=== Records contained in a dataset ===
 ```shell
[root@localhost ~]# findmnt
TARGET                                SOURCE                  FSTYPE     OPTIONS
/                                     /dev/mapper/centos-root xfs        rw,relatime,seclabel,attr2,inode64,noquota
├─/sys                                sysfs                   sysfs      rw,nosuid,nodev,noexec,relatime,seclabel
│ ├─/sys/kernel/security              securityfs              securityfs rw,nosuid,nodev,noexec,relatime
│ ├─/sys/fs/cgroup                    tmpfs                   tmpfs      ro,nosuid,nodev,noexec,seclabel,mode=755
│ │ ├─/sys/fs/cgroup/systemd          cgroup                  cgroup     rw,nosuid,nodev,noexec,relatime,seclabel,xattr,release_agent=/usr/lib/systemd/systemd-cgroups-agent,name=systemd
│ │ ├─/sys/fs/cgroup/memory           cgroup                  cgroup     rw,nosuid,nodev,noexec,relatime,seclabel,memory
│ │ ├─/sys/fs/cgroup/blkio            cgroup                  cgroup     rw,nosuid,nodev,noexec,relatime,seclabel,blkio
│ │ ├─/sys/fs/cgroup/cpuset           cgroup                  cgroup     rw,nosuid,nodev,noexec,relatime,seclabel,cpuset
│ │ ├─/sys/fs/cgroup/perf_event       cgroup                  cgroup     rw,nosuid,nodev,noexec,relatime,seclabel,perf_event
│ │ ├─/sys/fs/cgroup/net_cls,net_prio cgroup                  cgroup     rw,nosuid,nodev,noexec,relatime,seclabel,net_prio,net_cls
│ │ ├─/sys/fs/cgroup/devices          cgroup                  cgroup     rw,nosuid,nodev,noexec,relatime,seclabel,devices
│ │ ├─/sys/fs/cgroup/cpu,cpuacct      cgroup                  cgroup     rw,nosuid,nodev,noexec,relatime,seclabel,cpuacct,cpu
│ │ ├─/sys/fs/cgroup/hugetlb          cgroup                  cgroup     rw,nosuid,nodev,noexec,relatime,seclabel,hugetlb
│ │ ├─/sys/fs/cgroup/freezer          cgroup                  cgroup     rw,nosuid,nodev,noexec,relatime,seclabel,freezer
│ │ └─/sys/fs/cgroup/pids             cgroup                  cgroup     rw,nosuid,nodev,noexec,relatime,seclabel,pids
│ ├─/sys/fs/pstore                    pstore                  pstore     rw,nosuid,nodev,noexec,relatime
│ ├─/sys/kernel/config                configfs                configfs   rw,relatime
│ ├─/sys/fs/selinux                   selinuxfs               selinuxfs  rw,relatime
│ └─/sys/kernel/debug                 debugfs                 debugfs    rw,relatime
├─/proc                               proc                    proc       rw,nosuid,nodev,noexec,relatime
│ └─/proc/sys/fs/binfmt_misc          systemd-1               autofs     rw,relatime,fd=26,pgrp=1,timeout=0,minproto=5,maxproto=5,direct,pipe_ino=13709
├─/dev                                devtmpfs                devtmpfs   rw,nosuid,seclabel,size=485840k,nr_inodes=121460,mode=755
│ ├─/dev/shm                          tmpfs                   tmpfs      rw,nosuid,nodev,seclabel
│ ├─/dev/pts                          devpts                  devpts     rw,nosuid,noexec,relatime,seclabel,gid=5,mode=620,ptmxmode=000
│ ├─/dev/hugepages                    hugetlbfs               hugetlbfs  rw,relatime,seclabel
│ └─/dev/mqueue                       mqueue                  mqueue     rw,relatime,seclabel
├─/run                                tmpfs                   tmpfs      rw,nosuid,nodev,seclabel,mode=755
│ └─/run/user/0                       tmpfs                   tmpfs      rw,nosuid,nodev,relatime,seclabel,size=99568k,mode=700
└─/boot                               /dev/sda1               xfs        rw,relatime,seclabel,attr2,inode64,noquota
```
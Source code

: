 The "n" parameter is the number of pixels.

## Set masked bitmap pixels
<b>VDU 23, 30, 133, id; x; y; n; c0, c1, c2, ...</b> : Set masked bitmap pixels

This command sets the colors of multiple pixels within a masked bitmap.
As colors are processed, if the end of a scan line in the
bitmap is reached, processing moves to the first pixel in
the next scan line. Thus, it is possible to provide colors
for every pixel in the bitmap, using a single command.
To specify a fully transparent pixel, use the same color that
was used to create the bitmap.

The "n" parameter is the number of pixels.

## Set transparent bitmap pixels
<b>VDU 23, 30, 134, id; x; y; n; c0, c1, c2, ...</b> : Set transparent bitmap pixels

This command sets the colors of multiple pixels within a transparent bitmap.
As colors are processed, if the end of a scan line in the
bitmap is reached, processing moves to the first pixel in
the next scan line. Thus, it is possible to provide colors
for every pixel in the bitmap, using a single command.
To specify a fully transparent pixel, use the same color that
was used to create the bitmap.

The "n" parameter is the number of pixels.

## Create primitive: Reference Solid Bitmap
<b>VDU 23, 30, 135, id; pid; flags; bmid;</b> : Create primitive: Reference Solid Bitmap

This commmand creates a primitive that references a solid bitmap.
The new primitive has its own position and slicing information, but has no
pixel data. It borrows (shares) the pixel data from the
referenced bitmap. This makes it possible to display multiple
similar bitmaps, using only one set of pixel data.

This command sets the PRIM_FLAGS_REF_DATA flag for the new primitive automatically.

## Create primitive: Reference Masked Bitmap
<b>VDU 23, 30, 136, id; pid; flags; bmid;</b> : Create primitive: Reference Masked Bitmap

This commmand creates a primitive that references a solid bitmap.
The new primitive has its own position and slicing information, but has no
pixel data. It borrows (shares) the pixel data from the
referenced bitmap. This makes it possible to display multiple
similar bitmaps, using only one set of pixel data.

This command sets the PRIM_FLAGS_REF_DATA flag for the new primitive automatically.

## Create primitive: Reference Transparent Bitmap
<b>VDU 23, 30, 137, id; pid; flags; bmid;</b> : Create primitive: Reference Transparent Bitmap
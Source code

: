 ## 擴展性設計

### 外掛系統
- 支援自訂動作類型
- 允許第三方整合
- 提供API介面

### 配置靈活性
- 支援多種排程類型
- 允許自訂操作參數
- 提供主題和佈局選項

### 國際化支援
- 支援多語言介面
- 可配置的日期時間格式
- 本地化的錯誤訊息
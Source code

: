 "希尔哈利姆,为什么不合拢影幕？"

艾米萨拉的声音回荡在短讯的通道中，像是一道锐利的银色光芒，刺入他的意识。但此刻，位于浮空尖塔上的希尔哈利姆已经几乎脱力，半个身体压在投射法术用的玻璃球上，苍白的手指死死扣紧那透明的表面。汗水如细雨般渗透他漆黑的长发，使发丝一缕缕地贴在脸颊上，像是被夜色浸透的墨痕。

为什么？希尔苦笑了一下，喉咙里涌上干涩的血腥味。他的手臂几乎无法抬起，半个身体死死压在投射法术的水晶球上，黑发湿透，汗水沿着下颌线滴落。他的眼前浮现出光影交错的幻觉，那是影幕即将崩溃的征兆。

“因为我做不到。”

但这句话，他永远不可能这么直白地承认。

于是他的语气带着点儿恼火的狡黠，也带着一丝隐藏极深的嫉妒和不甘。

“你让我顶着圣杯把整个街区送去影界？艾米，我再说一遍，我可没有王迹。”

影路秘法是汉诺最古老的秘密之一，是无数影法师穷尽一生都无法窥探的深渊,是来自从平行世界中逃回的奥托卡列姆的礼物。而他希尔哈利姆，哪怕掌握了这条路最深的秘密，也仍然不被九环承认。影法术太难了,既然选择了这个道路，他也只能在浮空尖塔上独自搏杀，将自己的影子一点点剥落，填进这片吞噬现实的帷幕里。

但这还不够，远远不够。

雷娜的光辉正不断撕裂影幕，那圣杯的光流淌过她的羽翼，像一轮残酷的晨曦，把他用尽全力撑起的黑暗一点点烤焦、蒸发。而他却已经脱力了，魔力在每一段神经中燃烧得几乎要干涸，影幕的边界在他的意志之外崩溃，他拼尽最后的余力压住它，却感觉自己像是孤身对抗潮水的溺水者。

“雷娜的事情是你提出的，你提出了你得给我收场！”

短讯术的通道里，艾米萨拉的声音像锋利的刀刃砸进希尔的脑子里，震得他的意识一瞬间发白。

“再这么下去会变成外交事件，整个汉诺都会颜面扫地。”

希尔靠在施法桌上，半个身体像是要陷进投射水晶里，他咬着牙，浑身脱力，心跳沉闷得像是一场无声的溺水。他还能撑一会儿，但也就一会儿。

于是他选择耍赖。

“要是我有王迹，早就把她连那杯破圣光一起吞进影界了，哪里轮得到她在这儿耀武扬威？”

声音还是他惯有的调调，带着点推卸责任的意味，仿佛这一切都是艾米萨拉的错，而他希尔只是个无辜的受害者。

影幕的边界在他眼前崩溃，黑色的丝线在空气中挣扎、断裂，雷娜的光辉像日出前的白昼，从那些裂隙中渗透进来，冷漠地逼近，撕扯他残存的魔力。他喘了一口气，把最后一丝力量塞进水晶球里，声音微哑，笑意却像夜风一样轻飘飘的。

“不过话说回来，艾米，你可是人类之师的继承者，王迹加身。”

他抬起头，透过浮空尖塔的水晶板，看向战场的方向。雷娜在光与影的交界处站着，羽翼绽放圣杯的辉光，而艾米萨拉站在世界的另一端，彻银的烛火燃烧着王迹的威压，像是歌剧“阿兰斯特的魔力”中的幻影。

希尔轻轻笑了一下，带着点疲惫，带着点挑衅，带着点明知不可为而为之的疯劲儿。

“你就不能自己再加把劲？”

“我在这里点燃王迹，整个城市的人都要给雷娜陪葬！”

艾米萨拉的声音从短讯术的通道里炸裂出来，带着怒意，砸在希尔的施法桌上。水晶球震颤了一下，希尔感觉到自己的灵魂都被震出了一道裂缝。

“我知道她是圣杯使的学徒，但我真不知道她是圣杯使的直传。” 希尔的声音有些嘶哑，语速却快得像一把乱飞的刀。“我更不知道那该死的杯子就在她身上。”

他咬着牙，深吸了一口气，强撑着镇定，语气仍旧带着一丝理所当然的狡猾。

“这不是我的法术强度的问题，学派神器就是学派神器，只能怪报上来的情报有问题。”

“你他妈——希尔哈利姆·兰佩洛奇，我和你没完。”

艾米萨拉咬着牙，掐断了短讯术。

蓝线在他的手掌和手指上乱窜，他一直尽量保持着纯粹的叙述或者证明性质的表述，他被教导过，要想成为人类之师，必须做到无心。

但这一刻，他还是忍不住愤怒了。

=== TASK TO CARRY OUT ===
Count every line above that holds the string "他咬着牙" and give the total, nothing more.

=== YOUR SOLUTION ===
2